The dynamics of many diseases show multi-year periods. The most widely know example is the two years epidemic period for measles. We study an evolutionary theory for why measles has a period of two years. We use standard susceptible-infected-recovered (SIR) model with seasonal variation in transmission rate. In general, when variation in transmission rate is small (i.e. strength of seasonality is weak), dynamics of infectious diseases show annual cycles, which is the same period as the seasonality. However, if we increase the strength, a period doubling bifurcation occurs and a multi-year period appears. We assume that the sensitivity of pathogens to seasonality is different among strains. Some strains have high sensitivity to the seasonality and their transmission rate varies greatly (seasonal specialist). Other strains are less sensitive and the variation in their transmission rate is smaller (seasonal generalist). If evolution prefers the former, longer periods would be observed because the seasonal variation in transmission rate is large. However, if evolution prefers the latter, shorter periods would be observed. As a result of invasion analysis, we find that there is an evolutionary stable sensitivity, and the sensitivity determines the period in the population dynamics. When we apply measles parameters, we can show that the period of two years is evolutionary stable. Our analysis gives new insight into the evolution of multi-year period in many diseases.


Ben Adams (Kyushu University, Fukuoka, Japan)
Phase Structure of Resonance Solutions in Two-strain Seasonal SIR Models

Seasonally forced SIR epidemiological models may have deterministic resonance solutions oscillating at an integer multiple of the forcing period. In models with two pathogen strains the occurrence and structure of these resonance solutions is influenced by immunological cross-reaction. This talk considers the impact of immunological cross-protection and cross-enhancement in an annually forced model, focusing on the phase relationship between strains. We will show that most resonant solutions have an in phase structure, with antiphase structures only occurring when the intensity of cross-immunity is within a limited range, and explain this in terms of the amplification or moderation of cross-immunity by the phase structure. Finally we will briefly apply a stochastic form of the model to data for Dengue serotypes circulating in Bangkok.

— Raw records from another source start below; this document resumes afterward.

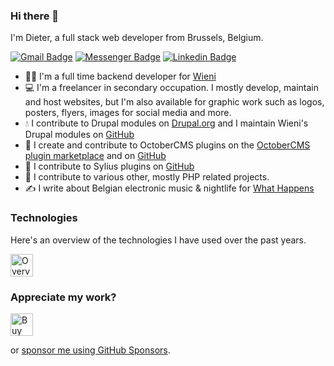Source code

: ### Hi there 👋
I'm Dieter, a full stack web developer from Brussels, Belgium.

[![Gmail Badge](https://img.shields.io/badge/-dieter.holvoet@gmail.com-c14438?style=flat-square&logo=Gmail&logoColor=white&link=mailto:dieter.holvoet@gmail.com)](mailto:dieter.holvoet@gmail.com)
[![Messenger Badge](https://img.shields.io/badge/-dieterholvoet-006AFF?style=flat-square&logo=Messenger&logoColor=white&link=https://m.me/dieterholvoet)](https://m.me/dieterholvoet)
[![Linkedin Badge](https://img.shields.io/badge/-dieterholvoet-blue?style=flat-square&logo=Linkedin&logoColor=white&link=https://www.linkedin.com/in/dieterholvoet/)](https://www.linkedin.com/in/dieterholvoet/)


- 👨‍💻 I'm a full time backend developer for [Wieni](https://www.wieni.be/werken-bij-wieni/wie-wie/dieter-backend-developer)
- 💻 I'm a freelancer in secondary occupation. I mostly develop, maintain and host websites, but I'm also available for graphic work such as logos, posters, flyers, images for social media and more.
- 💧 I contribute to Drupal modules on [Drupal.org](https://www.drupal.org/u/dieterholvoet) and I maintain Wieni's Drupal modules on [GitHub](https://github.com/wieni?q=drupal-module)
- 🍁 I create and contribute to OctoberCMS plugins on the [OctoberCMS plugin marketplace](https://octobercms.com/author/DieterHolvoet) and on [GitHub](https://github.com/DieterHolvoet?tab=repositories&q=octobercms-plugin)
- 🛒 I contribute to Sylius plugins on [GitHub](https://github.com/DieterHolvoet?tab=repositories&q=sylius-plugin)
- 🐘 I contribute to various other, mostly PHP related projects.
- ✍ I write about Belgian electronic music & nightlife for [What Happens](http://whathappens.be)

<!--
**DieterHolvoet/DieterHolvoet** is a ✨ _special_ ✨ repository because its `README.md` (this file) appears on your GitHub profile.

Here are some ideas to get you started:

- 🔭 I’m currently working on ...
- 🌱 I’m currently learning ...
- 👯 I’m looking to collaborate on ...
- 🤔 I’m looking for help with ...
- 💬 Ask me about ...
- 📫 How to reach me: ...
- 😄 Pronouns: ...
- ⚡ Fun fact: ...
-->

### Technologies
Here's an overview of the technologies I have used over the past years.

<a href='https://profile.codersrank.io/user/dieterholvoet' target='_blank'><img style='border:0px;height:36px;' src='https://cr-skills-chart-widget.azurewebsites.net/api/api?username=dieterholvoet&skills=CSS,Dart,Java,JavaScript,Less,PHP,SCSS,Shell&bg=f0f6fc' border='0' alt='Overview of my work experience' /></a>

### Appreciate my work?
<a href='https://ko-fi.com/C0C44KOYC' target='_blank'><img height='36' style='border:0px;height:36px;' src='https://cdn.ko-fi.com/cdn/kofi2.png?v=2' border='0' alt='Buy Me a Coffee at ko-fi.com' /></a>

or [sponsor me using GitHub Sponsors](https://github.com/sponsors/DieterHolvoet).
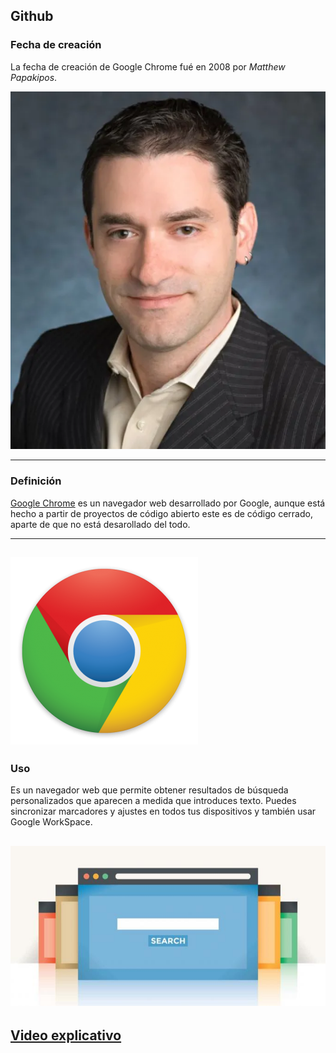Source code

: ## **Github**


### **Fecha de creación**

La fecha de creación de Google Chrome fué en 2008 por *Matthew Papakipos*.

![Foto](https://github.com/RobertoNobleMaestro/RobertoNobleMaestro-SMX2-M8UF1A1-GoogleChrome-2008/blob/main/Matthew_Papakipos.webp)

----------------------------------------------------------------------------------------------------------------------------------------------------------------
### **Definición**

[Google Chrome](https://www.google.es) es un navegador web  desarrollado por Google, aunque está hecho a partir de proyectos de código abierto este es de código cerrado, aparte de que no está desarollado del todo.

----------------------------------------------------------------------------------------------------------------------------------------------------------------

![foto](https://github.com/RobertoNobleMaestro/RobertoNobleMaestro-SMX2-M8UF1A1-GoogleChrome-2008/blob/main/chrome_02_01_l.png)  
---------------------------------------------------------------------------------------------------------------------------------------------------------------- 
### **Uso**

Es un navegador web que permite obtener resultados de búsqueda personalizados que aparecen a medida que introduces texto. Puedes sincronizar marcadores y ajustes en todos tus dispositivos y también usar Google WorkSpace. 


![Foto](https://github.com/RobertoNobleMaestro/RobertoNobleMaestro-SMX2-M8UF1A1-GoogleChrome-2008/blob/main/b63e807f0e9c9b690e5e6200be115403.jpeg)
----------------------------------------------------------------------------------------------------------------------------------------------------------------


## [**Video explicativo**](https://www.youtube.com/watch?v=2_cBUkL6j6U)
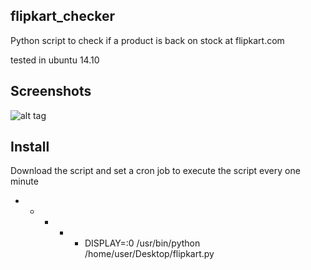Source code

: flipkart_checker
---------------

Python script to check if a product is back on stock at flipkart.com

tested in ubuntu 14.10

Screenshots
-----------
![alt tag](http://i.imgur.com/fWe6TN7.jpg)

Install 
-------

Download the script and set a cron job to execute the script every one minute 

* * * * * DISPLAY=:0 /usr/bin/python /home/user/Desktop/flipkart.py 


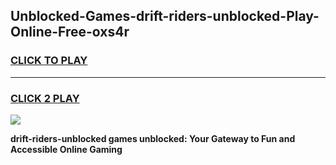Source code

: 
## Unblocked-Games-drift-riders-unblocked-Play-Online-Free-oxs4r
<h3>
<a href="https://premium76.site?title=drift-riders-unblocked&ref=26A">CLICK TO PLAY</a></h3>
<hr>

<h3>
<a href="https://premium76.site?title=drift-riders-unblocked&ref=26A">CLICK 2 PLAY</a>
  
</h3>

<a href="https://premium76.site?title=drift-riders-unblocked&ref=26A"><img src="https://clearcache.store/games.png"></a>


**drift-riders-unblocked games unblocked: Your Gateway to Fun and Accessible Online Gaming**
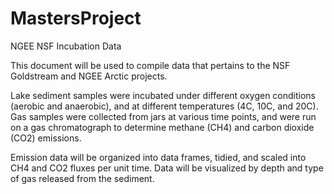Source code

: # MastersProject
NGEE NSF Incubation Data

This document will be used to compile data that pertains to the NSF Goldstream and NGEE Arctic projects. 

Lake sediment samples were incubated under different oxygen conditions (aerobic and anaerobic), and at different temperatures (4C, 10C, and 20C). Gas samples were collected from jars at various time points, and were run on a gas chromatograph to determine methane (CH4) and carbon dioxide (CO2) emissions.

Emission data will be organized into data frames, tidied, and scaled into CH4 and CO2 fluxes per unit time. 
Data will be visualized by depth and type of gas released from the sediment.
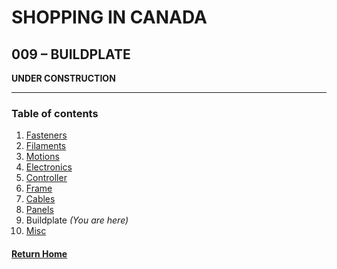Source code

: # **SHOPPING IN CANADA**
 
## **009 – BUILDPLATE**

**UNDER CONSTRUCTION** 

---
### **Table of contents**
1. [Fasteners](001FastenersCAD.md)  
2. [Filaments](002FilamentsCAD.md)  
3. [Motions](003MotionsCAD.md)  
4. [Electronics](004ElectronicsCAD.md)
5. [Controller](005ControllerCAD.md)  
6. [Frame](006FrameCAD.md)  
7. [Cables](007CablesCAD.md)  
8. [Panels](008PanelsCAD.md)  
9. Buildplate *(You are here)*  
10. [Misc](010MiscCAD.md)

#### [Return Home](../README.md)
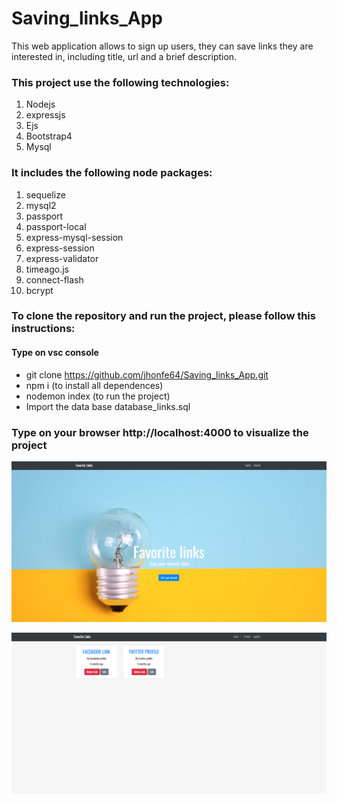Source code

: # Saving_links_App

This web application allows to sign up users, they can save links they are interested in, including title, url and a brief description.



### This project use the following technologies:

1. Nodejs
2. expressjs
3. Ejs
4. Bootstrap4
5. Mysql

### It includes the following node packages:

1. sequelize
2. mysql2
3. passport
4. passport-local
5. express-mysql-session
6. express-session
7. express-validator
8. timeago.js
9. connect-flash
9. bcrypt



### To clone the repository and run the project, please follow this instructions:

#### Type on vsc console

- git clone https://github.com/jhonfe64/Saving_links_App.git
- npm i (to install all dependences) 
- nodemon index (to run the project) 
- Import the data base database_links.sql


### Type on your browser http://localhost:4000 to visualize the project

 
![](https://github.com/jhonfe64/Saving_links_App/blob/master/link1.png?raw=true)



![](https://github.com/jhonfe64/Saving_links_App/blob/master/link2.png?raw=true)

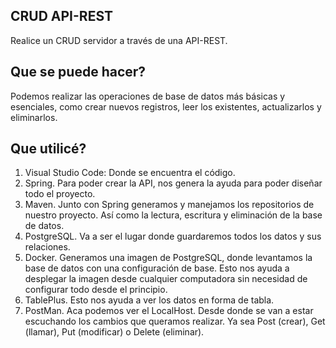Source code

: ## CRUD API-REST

Realice un CRUD servidor a través de una API-REST.

## Que se puede hacer?
Podemos realizar las operaciones de base de datos más básicas y esenciales, como crear nuevos registros, leer los existentes, actualizarlos y eliminarlos.

## Que utilicé?

1. Visual Studio Code: 
Donde se encuentra el código.
2. Spring.
Para poder crear la API, nos genera la ayuda para poder diseñar todo el proyecto.
3. Maven.
Junto con Spring generamos y manejamos los repositorios de nuestro proyecto. Así como la lectura, escritura y eliminación de la base de datos.
4. PostgreSQL.
Va a ser el lugar donde guardaremos todos los datos y sus relaciones.
5. Docker.
Generamos una imagen de PostgreSQL, donde levantamos la base de datos con una configuración de base. Esto nos ayuda a desplegar la imagen desde cualquier computadora sin necesidad de configurar todo desde el principio.
6. TablePlus.
Esto nos ayuda a ver los datos en forma de tabla.
7. PostMan.
Aca podemos ver el LocalHost. Desde donde se van a estar escuchando los cambios que queramos realizar. Ya sea Post (crear), Get (llamar), Put (modificar) o Delete (eliminar).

Sayaki Suzuki (Kyushu University, Fukuoka, Japan)
Planting Patterns and Crop Disease

How should resistant cultivars be introduced to plant population in order to control outbreaks of an infectious disease? In this presentation I will discuss optimal mixing ratios and planting patterns of susceptible and resistant cultivars based on a simplified lattice SIR model that describes only the infection and recovery processes in the host population. First, to estimate the initial expansion of the disease and the final crop, I will compare the lattice model with the complete mixing (homogeneous) model. Then I will discuss some relevant analytical methods and the role of spatial correlation between susceptible and resistant plants, considering in particular the difference between checker board and same-cultivar cluster planting patterns.